Data section:

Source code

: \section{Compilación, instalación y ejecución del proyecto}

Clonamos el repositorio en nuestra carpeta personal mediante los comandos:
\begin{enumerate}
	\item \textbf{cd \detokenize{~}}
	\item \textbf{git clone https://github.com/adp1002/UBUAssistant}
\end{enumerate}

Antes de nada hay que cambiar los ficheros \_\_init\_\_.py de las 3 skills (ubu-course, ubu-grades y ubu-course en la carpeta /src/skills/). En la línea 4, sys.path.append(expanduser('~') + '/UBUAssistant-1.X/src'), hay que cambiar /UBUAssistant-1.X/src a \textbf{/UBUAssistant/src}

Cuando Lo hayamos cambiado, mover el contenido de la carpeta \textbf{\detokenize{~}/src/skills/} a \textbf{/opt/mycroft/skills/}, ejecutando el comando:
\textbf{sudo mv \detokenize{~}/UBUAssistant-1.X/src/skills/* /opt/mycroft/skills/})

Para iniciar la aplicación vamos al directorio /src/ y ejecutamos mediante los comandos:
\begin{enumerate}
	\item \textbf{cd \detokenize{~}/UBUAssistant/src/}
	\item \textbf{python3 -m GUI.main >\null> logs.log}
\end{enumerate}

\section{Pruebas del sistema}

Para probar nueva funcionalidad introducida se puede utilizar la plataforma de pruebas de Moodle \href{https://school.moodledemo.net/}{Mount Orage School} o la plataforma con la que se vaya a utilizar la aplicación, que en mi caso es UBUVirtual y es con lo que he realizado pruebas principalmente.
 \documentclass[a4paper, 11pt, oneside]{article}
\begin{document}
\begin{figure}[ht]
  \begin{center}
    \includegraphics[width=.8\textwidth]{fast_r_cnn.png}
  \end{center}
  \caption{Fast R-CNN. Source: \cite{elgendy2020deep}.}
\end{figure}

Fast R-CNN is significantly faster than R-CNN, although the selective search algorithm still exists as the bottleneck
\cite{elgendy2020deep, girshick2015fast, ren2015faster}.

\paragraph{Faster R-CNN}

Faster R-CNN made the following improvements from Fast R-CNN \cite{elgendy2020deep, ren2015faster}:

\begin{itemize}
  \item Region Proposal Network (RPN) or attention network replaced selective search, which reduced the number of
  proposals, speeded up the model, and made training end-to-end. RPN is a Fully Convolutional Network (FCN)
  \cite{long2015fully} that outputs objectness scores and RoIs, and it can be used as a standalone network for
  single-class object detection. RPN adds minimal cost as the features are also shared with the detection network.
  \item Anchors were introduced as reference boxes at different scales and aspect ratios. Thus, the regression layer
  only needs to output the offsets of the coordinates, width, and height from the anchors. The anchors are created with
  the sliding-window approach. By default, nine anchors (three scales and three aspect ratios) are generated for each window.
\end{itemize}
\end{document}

Exercise prompt: Transcribe, exactly and without additions, the lines of the records above, beginning with the line that contains "standalone network for" and ending with the line that contains "single-class object detection.", both included.

Answer space:
  \cite{long2015fully} that outputs objectness scores and RoIs, and it can be used as a standalone network for
  single-class object detection. RPN adds minimal cost as the features are also shared with the detection network.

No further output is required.